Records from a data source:
[Start of section]
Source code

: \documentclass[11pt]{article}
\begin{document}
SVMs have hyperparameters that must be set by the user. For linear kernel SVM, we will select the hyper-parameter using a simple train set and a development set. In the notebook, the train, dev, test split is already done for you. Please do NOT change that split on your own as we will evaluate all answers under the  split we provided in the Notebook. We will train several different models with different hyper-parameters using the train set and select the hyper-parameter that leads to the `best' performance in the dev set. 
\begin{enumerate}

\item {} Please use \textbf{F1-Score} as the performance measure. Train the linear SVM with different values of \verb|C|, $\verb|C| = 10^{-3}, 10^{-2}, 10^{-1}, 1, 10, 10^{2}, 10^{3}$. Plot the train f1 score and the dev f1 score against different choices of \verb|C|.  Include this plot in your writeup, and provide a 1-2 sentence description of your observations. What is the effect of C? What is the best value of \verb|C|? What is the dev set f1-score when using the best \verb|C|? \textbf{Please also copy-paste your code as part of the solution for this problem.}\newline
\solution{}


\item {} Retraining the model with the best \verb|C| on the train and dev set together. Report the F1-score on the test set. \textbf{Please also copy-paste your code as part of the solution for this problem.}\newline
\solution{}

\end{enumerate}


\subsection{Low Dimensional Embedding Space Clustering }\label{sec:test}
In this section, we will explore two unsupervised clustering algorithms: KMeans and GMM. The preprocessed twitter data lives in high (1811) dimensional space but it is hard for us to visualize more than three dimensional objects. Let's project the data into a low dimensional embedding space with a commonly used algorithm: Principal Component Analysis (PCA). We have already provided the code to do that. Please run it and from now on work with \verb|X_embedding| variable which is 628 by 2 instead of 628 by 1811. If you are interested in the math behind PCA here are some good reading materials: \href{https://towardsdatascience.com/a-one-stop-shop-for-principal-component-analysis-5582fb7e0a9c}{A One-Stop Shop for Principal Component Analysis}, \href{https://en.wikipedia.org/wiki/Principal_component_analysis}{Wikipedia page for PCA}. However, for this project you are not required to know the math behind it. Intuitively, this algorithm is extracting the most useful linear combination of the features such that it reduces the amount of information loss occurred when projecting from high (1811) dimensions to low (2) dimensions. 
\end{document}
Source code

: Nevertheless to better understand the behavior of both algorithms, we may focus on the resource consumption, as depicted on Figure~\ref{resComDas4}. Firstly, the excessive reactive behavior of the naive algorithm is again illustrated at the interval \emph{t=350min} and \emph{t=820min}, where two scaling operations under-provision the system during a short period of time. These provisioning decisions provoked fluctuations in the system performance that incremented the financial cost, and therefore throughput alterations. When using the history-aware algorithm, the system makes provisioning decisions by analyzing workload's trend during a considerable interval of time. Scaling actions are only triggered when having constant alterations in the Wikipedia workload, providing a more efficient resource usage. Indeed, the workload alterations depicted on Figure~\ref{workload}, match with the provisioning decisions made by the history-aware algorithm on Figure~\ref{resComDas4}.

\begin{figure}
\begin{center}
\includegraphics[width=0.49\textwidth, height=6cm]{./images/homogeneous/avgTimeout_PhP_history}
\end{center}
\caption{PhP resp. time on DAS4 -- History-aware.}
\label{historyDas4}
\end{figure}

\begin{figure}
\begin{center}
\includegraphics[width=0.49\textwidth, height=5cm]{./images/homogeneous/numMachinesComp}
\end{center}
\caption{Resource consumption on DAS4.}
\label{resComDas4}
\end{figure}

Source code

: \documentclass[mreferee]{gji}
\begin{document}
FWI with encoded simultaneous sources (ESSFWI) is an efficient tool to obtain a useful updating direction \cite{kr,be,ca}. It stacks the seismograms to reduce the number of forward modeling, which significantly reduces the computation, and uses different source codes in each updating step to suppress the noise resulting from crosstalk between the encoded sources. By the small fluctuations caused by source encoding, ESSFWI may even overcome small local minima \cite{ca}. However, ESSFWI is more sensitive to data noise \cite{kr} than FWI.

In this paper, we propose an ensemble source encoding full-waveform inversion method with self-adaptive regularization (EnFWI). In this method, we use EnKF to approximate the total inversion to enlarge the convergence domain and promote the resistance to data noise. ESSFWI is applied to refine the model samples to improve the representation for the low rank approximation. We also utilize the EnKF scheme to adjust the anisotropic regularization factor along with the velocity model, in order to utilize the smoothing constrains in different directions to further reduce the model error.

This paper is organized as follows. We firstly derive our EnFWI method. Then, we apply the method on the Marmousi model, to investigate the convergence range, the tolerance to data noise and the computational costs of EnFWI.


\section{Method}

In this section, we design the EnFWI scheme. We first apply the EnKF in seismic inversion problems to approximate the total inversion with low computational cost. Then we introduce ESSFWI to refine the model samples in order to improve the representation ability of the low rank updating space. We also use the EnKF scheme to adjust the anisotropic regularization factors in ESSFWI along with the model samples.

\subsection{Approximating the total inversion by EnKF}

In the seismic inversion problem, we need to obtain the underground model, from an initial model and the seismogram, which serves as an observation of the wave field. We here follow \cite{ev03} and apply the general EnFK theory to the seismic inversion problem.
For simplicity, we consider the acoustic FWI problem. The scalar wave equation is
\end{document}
[End of section]
Set out the entries once more, word for word.

Source code

: \documentclass[11pt]{article}
\begin{document}
SVMs have hyperparameters that must be set by the user. For linear kernel SVM, we will select the hyper-parameter using a simple train set and a development set. In the notebook, the train, dev, test split is already done for you. Please do NOT change that split on your own as we will evaluate all answers under the  split we provided in the Notebook. We will train several different models with different hyper-parameters using the train set and select the hyper-parameter that leads to the `best' performance in the dev set. 
\begin{enumerate}

\item {} Please use \textbf{F1-Score} as the performance measure. Train the linear SVM with different values of \verb|C|, $\verb|C| = 10^{-3}, 10^{-2}, 10^{-1}, 1, 10, 10^{2}, 10^{3}$. Plot the train f1 score and the dev f1 score against different choices of \verb|C|.  Include this plot in your writeup, and provide a 1-2 sentence description of your observations. What is the effect of C? What is the best value of \verb|C|? What is the dev set f1-score when using the best \verb|C|? \textbf{Please also copy-paste your code as part of the solution for this problem.}\newline
\solution{}


\item {} Retraining the model with the best \verb|C| on the train and dev set together. Report the F1-score on the test set. \textbf{Please also copy-paste your code as part of the solution for this problem.}\newline
\solution{}

\end{enumerate}


\subsection{Low Dimensional Embedding Space Clustering }\label{sec:test}
In this section, we will explore two unsupervised clustering algorithms: KMeans and GMM. The preprocessed twitter data lives in high (1811) dimensional space but it is hard for us to visualize more than three dimensional objects. Let's project the data into a low dimensional embedding space with a commonly used algorithm: Principal Component Analysis (PCA). We have already provided the code to do that. Please run it and from now on work with \verb|X_embedding| variable which is 628 by 2 instead of 628 by 1811. If you are interested in the math behind PCA here are some good reading materials: \href{https://towardsdatascience.com/a-one-stop-shop-for-principal-component-analysis-5582fb7e0a9c}{A One-Stop Shop for Principal Component Analysis}, \href{https://en.wikipedia.org/wiki/Principal_component_analysis}{Wikipedia page for PCA}. However, for this project you are not required to know the math behind it. Intuitively, this algorithm is extracting the most useful linear combination of the features such that it reduces the amount of information loss occurred when projecting from high (1811) dimensions to low (2) dimensions. 
\end{document}
Source code

: Nevertheless to better understand the behavior of both algorithms, we may focus on the resource consumption, as depicted on Figure~\ref{resComDas4}. Firstly, the excessive reactive behavior of the naive algorithm is again illustrated at the interval \emph{t=350min} and \emph{t=820min}, where two scaling operations under-provision the system during a short period of time. These provisioning decisions provoked fluctuations in the system performance that incremented the financial cost, and therefore throughput alterations. When using the history-aware algorithm, the system makes provisioning decisions by analyzing workload's trend during a considerable interval of time. Scaling actions are only triggered when having constant alterations in the Wikipedia workload, providing a more efficient resource usage. Indeed, the workload alterations depicted on Figure~\ref{workload}, match with the provisioning decisions made by the history-aware algorithm on Figure~\ref{resComDas4}.

\begin{figure}
\begin{center}
\includegraphics[width=0.49\textwidth, height=6cm]{./images/homogeneous/avgTimeout_PhP_history}
\end{center}
\caption{PhP resp. time on DAS4 -- History-aware.}
\label{historyDas4}
\end{figure}

\begin{figure}
\begin{center}
\includegraphics[width=0.49\textwidth, height=5cm]{./images/homogeneous/numMachinesComp}
\end{center}
\caption{Resource consumption on DAS4.}
\label{resComDas4}
\end{figure}

Source code

: \documentclass[mreferee]{gji}
\begin{document}
FWI with encoded simultaneous sources (ESSFWI) is an efficient tool to obtain a useful updating direction \cite{kr,be,ca}. It stacks the seismograms to reduce the number of forward modeling, which significantly reduces the computation, and uses different source codes in each updating step to suppress the noise resulting from crosstalk between the encoded sources. By the small fluctuations caused by source encoding, ESSFWI may even overcome small local minima \cite{ca}. However, ESSFWI is more sensitive to data noise \cite{kr} than FWI.

In this paper, we propose an ensemble source encoding full-waveform inversion method with self-adaptive regularization (EnFWI). In this method, we use EnKF to approximate the total inversion to enlarge the convergence domain and promote the resistance to data noise. ESSFWI is applied to refine the model samples to improve the representation for the low rank approximation. We also utilize the EnKF scheme to adjust the anisotropic regularization factor along with the velocity model, in order to utilize the smoothing constrains in different directions to further reduce the model error.

This paper is organized as follows. We firstly derive our EnFWI method. Then, we apply the method on the Marmousi model, to investigate the convergence range, the tolerance to data noise and the computational costs of EnFWI.


\section{Method}

In this section, we design the EnFWI scheme. We first apply the EnKF in seismic inversion problems to approximate the total inversion with low computational cost. Then we introduce ESSFWI to refine the model samples in order to improve the representation ability of the low rank updating space. We also use the EnKF scheme to adjust the anisotropic regularization factors in ESSFWI along with the model samples.

\subsection{Approximating the total inversion by EnKF}

In the seismic inversion problem, we need to obtain the underground model, from an initial model and the seismogram, which serves as an observation of the wave field. We here follow \cite{ev03} and apply the general EnFK theory to the seismic inversion problem.
For simplicity, we consider the acoustic FWI problem. The scalar wave equation is
\end{document}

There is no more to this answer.